» Work item
When the line containing "more detail in later sections." is reached, begin transcribing. Continue exactly through the final line of the listing, and return nothing else.

» Supplied records
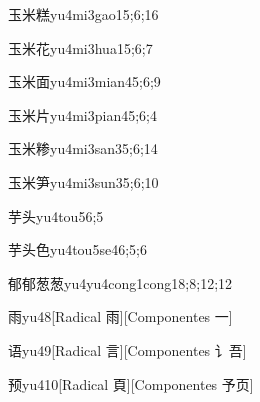 \begin{verbete}{玉米糕}{yu4mi3gao1}{5;6;16}
\end{verbete}

\begin{verbete}{玉米花}{yu4mi3hua1}{5;6;7}
\end{verbete}

\begin{verbete}{玉米面}{yu4mi3mian4}{5;6;9}
\end{verbete}

\begin{verbete}{玉米片}{yu4mi3pian4}{5;6;4}
\end{verbete}

\begin{verbete}{玉米糁}{yu4mi3san3}{5;6;14}
\end{verbete}

\begin{verbete}{玉米笋}{yu4mi3sun3}{5;6;10}
\end{verbete}

\begin{verbete}{芋头}{yu4tou5}{6;5}
\end{verbete}

\begin{verbete}{芋头色}{yu4tou5se4}{6;5;6}
\end{verbete}

\begin{verbete}{郁郁葱葱}{yu4yu4cong1cong1}{8;8;12;12}
\end{verbete}

\begin{verbete}{雨}{yu4}{8}[Radical 雨][Componentes 一]
\end{verbete}

\begin{verbete}{语}{yu4}{9}[Radical 言][Componentes 讠吾]
\end{verbete}

\begin{verbete}{预}{yu4}{10}[Radical 頁][Componentes 予页]
\end{verbete}


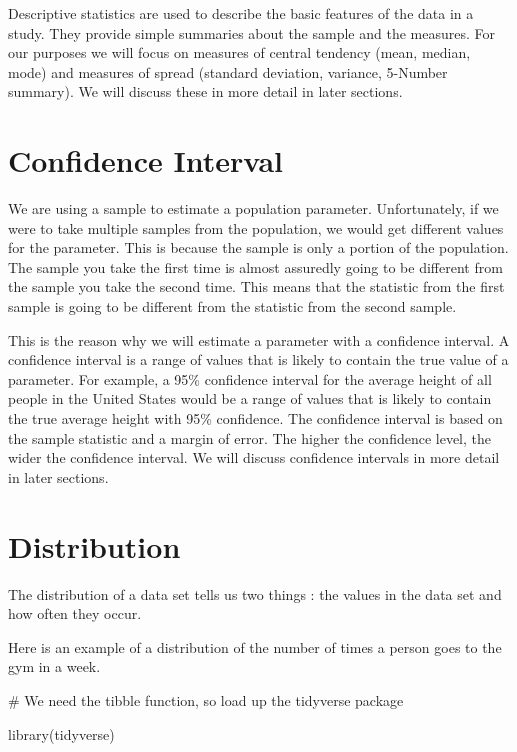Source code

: \documentclass[
  letterpaper,
  DIV=11,
  numbers=noendperiod]{scrreprt}
\newenvironment{Shaded}{\begin{snugshade}}{\end{snugshade}}
\newcommand{\CommentTok}[1]{\textcolor[rgb]{0.37,0.37,0.37}{#1}}
\newcommand{\FunctionTok}[1]{\textcolor[rgb]{0.28,0.35,0.67}{#1}}
\newcommand{\NormalTok}[1]{\textcolor[rgb]{0.00,0.23,0.31}{#1}}
\begin{document}
Descriptive statistics are used to describe the basic features of the
data in a study. They provide simple summaries about the sample and the
measures. For our purposes we will focus on measures of central tendency
(mean, median, mode) and measures of spread (standard deviation,
variance, 5-Number summary). We will discuss these in more detail in
later sections.

\section*{Confidence Interval}\label{confidence-interval}


We are using a sample to estimate a population parameter. Unfortunately,
if we were to take multiple samples from the population, we would get
different values for the parameter. This is because the sample is only a
portion of the population. The sample you take the first time is almost
assuredly going to be different from the sample you take the second
time. This means that the statistic from the first sample is going to be
different from the statistic from the second sample.

This is the reason why we will estimate a parameter with a confidence
interval. A confidence interval is a range of values that is likely to
contain the true value of a parameter. For example, a 95\% confidence
interval for the average height of all people in the United States would
be a range of values that is likely to contain the true average height
with 95\% confidence. The confidence interval is based on the sample
statistic and a margin of error. The higher the confidence level, the
wider the confidence interval. We will discuss confidence intervals in
more detail in later sections.

\section*{Distribution}\label{distribution}


The distribution of a data set tells us two things : the values in the
data set and how often they occur.

Here is an example of a distribution of the number of times a person
goes to the gym in a week.

\begin{Shaded}
\begin{Highlighting}[]
\CommentTok{\# We need the tibble function, so load up the tidyverse package}

\FunctionTok{library}\NormalTok{(tidyverse)}
\end{Highlighting}
\end{Shaded}
\end{document}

» Written answer
more detail in later sections.

\section*{Distribution}\label{distribution}


The distribution of a data set tells us two things : the values in the
data set and how often they occur.

Here is an example of a distribution of the number of times a person
goes to the gym in a week.

\begin{Shaded}
\begin{Highlighting}[]
\CommentTok{\# We need the tibble function, so load up the tidyverse package}

\FunctionTok{library}\NormalTok{(tidyverse)}
\end{Highlighting}
\end{Shaded}
\end{document}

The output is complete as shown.